Leen

Origin
- Word/name: Multiple
- Meaning: Arabic meaning “tender, delicate” or a Dutch short form of Heleene or a Dutch short form of Leendert

Other names
- Related names: لِينٌ, Heleene, Leane, Leendert, Leene, Lein, Leine, Len, Lene, Leyn, Leyne, Lian, Lin, Line, Liyne, Lyn, Lyne.

= Leen (given name) =

Leen is a name of multiple origins. It is a popular Arabic name for girls meaning “tender” and “delicate”. It is spelled لِينٌ in Arabic and has been translated into English in multiple spellings.

It can also be a unisex given name of Dutch origin. As a name for girls, it can be a Dutch short form of the name Heleen. As a masculine name, it can be a Dutch short form of Leendert.

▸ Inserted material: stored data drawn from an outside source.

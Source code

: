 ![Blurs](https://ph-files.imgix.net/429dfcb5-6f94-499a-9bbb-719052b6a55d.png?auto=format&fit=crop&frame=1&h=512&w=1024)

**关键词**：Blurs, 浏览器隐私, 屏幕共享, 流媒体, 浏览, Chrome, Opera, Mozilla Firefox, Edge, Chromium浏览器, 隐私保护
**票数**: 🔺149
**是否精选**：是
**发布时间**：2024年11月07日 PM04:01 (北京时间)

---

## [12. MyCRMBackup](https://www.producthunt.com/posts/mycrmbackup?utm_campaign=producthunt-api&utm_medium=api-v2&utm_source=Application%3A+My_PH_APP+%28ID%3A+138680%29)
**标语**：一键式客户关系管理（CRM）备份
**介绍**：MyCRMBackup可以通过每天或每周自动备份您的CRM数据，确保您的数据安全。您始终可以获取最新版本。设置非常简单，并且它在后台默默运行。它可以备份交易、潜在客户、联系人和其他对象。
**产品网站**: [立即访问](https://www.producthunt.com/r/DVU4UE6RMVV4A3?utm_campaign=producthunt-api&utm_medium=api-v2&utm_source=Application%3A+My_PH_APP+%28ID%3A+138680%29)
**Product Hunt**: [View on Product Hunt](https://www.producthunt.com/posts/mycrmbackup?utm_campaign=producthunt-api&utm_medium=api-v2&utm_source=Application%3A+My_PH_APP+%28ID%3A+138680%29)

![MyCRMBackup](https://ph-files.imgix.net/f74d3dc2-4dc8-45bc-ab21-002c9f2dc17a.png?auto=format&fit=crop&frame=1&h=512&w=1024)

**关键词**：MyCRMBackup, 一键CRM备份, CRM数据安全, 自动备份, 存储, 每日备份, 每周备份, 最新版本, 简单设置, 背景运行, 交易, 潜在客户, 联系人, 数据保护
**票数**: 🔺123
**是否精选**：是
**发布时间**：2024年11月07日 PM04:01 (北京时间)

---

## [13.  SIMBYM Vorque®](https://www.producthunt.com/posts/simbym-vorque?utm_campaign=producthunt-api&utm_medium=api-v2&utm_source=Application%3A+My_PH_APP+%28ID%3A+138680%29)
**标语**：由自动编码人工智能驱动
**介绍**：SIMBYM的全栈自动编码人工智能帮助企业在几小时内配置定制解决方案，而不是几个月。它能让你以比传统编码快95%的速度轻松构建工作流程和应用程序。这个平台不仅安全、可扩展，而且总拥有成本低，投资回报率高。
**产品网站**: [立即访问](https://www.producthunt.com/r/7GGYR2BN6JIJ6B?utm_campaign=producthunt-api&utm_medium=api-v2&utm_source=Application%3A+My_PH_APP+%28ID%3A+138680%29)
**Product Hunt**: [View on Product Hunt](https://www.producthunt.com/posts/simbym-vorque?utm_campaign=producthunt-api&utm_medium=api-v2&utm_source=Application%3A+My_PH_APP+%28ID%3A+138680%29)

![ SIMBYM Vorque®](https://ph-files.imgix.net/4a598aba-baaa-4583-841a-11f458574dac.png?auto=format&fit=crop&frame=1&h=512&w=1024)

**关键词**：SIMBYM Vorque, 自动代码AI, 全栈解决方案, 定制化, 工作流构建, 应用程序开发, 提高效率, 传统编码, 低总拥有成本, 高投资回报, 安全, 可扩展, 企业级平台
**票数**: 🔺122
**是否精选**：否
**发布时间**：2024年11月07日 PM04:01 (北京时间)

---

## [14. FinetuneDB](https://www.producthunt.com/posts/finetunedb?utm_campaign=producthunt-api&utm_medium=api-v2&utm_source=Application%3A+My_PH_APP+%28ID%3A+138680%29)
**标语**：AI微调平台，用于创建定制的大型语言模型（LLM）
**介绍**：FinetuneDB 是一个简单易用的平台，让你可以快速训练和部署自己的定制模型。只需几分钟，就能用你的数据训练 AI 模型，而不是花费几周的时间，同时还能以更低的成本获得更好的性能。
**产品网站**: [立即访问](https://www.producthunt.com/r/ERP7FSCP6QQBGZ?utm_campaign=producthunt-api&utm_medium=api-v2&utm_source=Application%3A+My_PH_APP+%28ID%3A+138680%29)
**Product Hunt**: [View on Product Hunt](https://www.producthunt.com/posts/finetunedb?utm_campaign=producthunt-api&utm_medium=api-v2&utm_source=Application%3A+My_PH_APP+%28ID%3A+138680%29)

People with the name include:

- Leen Barth (born 1952), Dutch former footballer
- Leen Buis (1906–1986), Dutch road cyclist
- Leen Jansen (1930–2014), Dutch boxer
- Leen Korpershoek (1904–1989), Dutch swimmer
- Leen Looijen (1947), Dutch football manager
- Leen Quist (1942–2014), Dutch ceramist
- Leen van der Waal (1928–2020), Dutch engineer and former politician

==See also==
- Leen (surname)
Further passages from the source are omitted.